(Records from a collection)
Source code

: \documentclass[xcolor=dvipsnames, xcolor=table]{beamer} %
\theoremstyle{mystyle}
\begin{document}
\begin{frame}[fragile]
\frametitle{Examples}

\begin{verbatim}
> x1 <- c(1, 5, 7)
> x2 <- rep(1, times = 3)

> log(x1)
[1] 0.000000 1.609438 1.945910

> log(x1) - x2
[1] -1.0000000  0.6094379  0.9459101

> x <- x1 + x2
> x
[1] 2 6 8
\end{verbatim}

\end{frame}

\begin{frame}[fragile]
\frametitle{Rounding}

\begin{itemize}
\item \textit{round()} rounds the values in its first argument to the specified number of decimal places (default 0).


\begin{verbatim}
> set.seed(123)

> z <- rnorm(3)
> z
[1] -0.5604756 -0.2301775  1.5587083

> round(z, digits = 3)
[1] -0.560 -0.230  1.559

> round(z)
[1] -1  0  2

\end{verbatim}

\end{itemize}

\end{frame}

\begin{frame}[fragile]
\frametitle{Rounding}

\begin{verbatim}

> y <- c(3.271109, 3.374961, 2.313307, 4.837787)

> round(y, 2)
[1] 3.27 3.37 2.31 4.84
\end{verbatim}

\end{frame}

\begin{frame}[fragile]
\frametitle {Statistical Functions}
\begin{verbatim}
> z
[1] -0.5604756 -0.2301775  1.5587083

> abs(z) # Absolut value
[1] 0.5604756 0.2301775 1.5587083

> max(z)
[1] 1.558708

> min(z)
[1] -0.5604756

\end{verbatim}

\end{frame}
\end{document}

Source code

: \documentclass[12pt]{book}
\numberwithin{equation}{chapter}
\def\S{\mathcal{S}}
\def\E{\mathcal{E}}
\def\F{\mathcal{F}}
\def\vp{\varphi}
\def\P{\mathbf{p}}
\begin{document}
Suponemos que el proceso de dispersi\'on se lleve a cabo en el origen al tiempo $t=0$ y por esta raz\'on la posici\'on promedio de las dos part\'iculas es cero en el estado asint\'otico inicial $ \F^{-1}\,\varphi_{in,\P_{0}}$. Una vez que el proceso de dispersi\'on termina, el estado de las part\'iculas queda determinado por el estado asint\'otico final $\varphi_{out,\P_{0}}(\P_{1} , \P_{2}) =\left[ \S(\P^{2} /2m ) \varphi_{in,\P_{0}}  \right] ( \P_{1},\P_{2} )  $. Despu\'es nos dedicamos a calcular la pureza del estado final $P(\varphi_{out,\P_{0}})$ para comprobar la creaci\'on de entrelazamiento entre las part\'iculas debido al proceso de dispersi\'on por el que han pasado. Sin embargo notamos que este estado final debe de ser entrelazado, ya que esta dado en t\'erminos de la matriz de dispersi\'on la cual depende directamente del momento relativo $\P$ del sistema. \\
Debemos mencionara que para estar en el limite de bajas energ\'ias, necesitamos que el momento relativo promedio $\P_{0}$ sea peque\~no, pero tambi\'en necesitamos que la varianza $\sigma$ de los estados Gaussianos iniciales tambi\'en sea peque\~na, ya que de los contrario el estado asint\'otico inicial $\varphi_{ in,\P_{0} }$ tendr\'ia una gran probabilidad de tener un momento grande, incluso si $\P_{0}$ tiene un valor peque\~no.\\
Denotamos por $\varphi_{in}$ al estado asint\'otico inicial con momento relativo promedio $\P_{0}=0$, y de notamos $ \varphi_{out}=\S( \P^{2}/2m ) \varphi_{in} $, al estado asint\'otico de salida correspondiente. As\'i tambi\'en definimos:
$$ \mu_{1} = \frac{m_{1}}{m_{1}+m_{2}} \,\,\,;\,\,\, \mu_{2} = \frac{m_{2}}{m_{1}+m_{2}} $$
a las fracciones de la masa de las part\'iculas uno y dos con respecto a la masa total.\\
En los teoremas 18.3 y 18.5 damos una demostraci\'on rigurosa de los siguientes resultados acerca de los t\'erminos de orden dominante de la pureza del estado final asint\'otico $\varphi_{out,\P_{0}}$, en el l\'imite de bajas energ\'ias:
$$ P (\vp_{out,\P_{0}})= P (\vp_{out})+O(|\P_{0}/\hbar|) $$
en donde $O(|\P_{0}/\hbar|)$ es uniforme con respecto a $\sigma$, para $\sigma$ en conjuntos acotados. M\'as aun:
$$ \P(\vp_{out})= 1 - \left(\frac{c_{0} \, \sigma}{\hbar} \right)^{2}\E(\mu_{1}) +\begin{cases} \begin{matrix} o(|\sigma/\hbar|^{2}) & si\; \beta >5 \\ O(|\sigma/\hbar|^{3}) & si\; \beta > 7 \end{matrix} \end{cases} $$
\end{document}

* **Problem requirements**
Return every record, leaving each line exactly as it was given.

* **Answer**
Source code

: \documentclass[xcolor=dvipsnames, xcolor=table]{beamer} %
\theoremstyle{mystyle}
\begin{document}
\begin{frame}[fragile]
\frametitle{Examples}

\begin{verbatim}
> x1 <- c(1, 5, 7)
> x2 <- rep(1, times = 3)

> log(x1)
[1] 0.000000 1.609438 1.945910

> log(x1) - x2
[1] -1.0000000  0.6094379  0.9459101

> x <- x1 + x2
> x
[1] 2 6 8
\end{verbatim}

\end{frame}

\begin{frame}[fragile]
\frametitle{Rounding}

\begin{itemize}
\item \textit{round()} rounds the values in its first argument to the specified number of decimal places (default 0).


\begin{verbatim}
> set.seed(123)

> z <- rnorm(3)
> z
[1] -0.5604756 -0.2301775  1.5587083

> round(z, digits = 3)
[1] -0.560 -0.230  1.559

> round(z)
[1] -1  0  2

\end{verbatim}

\end{itemize}

\end{frame}

\begin{frame}[fragile]
\frametitle{Rounding}

\begin{verbatim}

> y <- c(3.271109, 3.374961, 2.313307, 4.837787)

> round(y, 2)
[1] 3.27 3.37 2.31 4.84
\end{verbatim}

\end{frame}

\begin{frame}[fragile]
\frametitle {Statistical Functions}
\begin{verbatim}
> z
[1] -0.5604756 -0.2301775  1.5587083

> abs(z) # Absolut value
[1] 0.5604756 0.2301775 1.5587083

> max(z)
[1] 1.558708

> min(z)
[1] -0.5604756

\end{verbatim}

\end{frame}
\end{document}

Source code

: \documentclass[12pt]{book}
\numberwithin{equation}{chapter}
\def\S{\mathcal{S}}
\def\E{\mathcal{E}}
\def\F{\mathcal{F}}
\def\vp{\varphi}
\def\P{\mathbf{p}}
\begin{document}
Suponemos que el proceso de dispersi\'on se lleve a cabo en el origen al tiempo $t=0$ y por esta raz\'on la posici\'on promedio de las dos part\'iculas es cero en el estado asint\'otico inicial $ \F^{-1}\,\varphi_{in,\P_{0}}$. Una vez que el proceso de dispersi\'on termina, el estado de las part\'iculas queda determinado por el estado asint\'otico final $\varphi_{out,\P_{0}}(\P_{1} , \P_{2}) =\left[ \S(\P^{2} /2m ) \varphi_{in,\P_{0}}  \right] ( \P_{1},\P_{2} )  $. Despu\'es nos dedicamos a calcular la pureza del estado final $P(\varphi_{out,\P_{0}})$ para comprobar la creaci\'on de entrelazamiento entre las part\'iculas debido al proceso de dispersi\'on por el que han pasado. Sin embargo notamos que este estado final debe de ser entrelazado, ya que esta dado en t\'erminos de la matriz de dispersi\'on la cual depende directamente del momento relativo $\P$ del sistema. \\
Debemos mencionara que para estar en el limite de bajas energ\'ias, necesitamos que el momento relativo promedio $\P_{0}$ sea peque\~no, pero tambi\'en necesitamos que la varianza $\sigma$ de los estados Gaussianos iniciales tambi\'en sea peque\~na, ya que de los contrario el estado asint\'otico inicial $\varphi_{ in,\P_{0} }$ tendr\'ia una gran probabilidad de tener un momento grande, incluso si $\P_{0}$ tiene un valor peque\~no.\\
Denotamos por $\varphi_{in}$ al estado asint\'otico inicial con momento relativo promedio $\P_{0}=0$, y de notamos $ \varphi_{out}=\S( \P^{2}/2m ) \varphi_{in} $, al estado asint\'otico de salida correspondiente. As\'i tambi\'en definimos:
$$ \mu_{1} = \frac{m_{1}}{m_{1}+m_{2}} \,\,\,;\,\,\, \mu_{2} = \frac{m_{2}}{m_{1}+m_{2}} $$
a las fracciones de la masa de las part\'iculas uno y dos con respecto a la masa total.\\
En los teoremas 18.3 y 18.5 damos una demostraci\'on rigurosa de los siguientes resultados acerca de los t\'erminos de orden dominante de la pureza del estado final asint\'otico $\varphi_{out,\P_{0}}$, en el l\'imite de bajas energ\'ias:
$$ P (\vp_{out,\P_{0}})= P (\vp_{out})+O(|\P_{0}/\hbar|) $$
en donde $O(|\P_{0}/\hbar|)$ es uniforme con respecto a $\sigma$, para $\sigma$ en conjuntos acotados. M\'as aun:
$$ \P(\vp_{out})= 1 - \left(\frac{c_{0} \, \sigma}{\hbar} \right)^{2}\E(\mu_{1}) +\begin{cases} \begin{matrix} o(|\sigma/\hbar|^{2}) & si\; \beta >5 \\ O(|\sigma/\hbar|^{3}) & si\; \beta > 7 \end{matrix} \end{cases} $$
\end{document}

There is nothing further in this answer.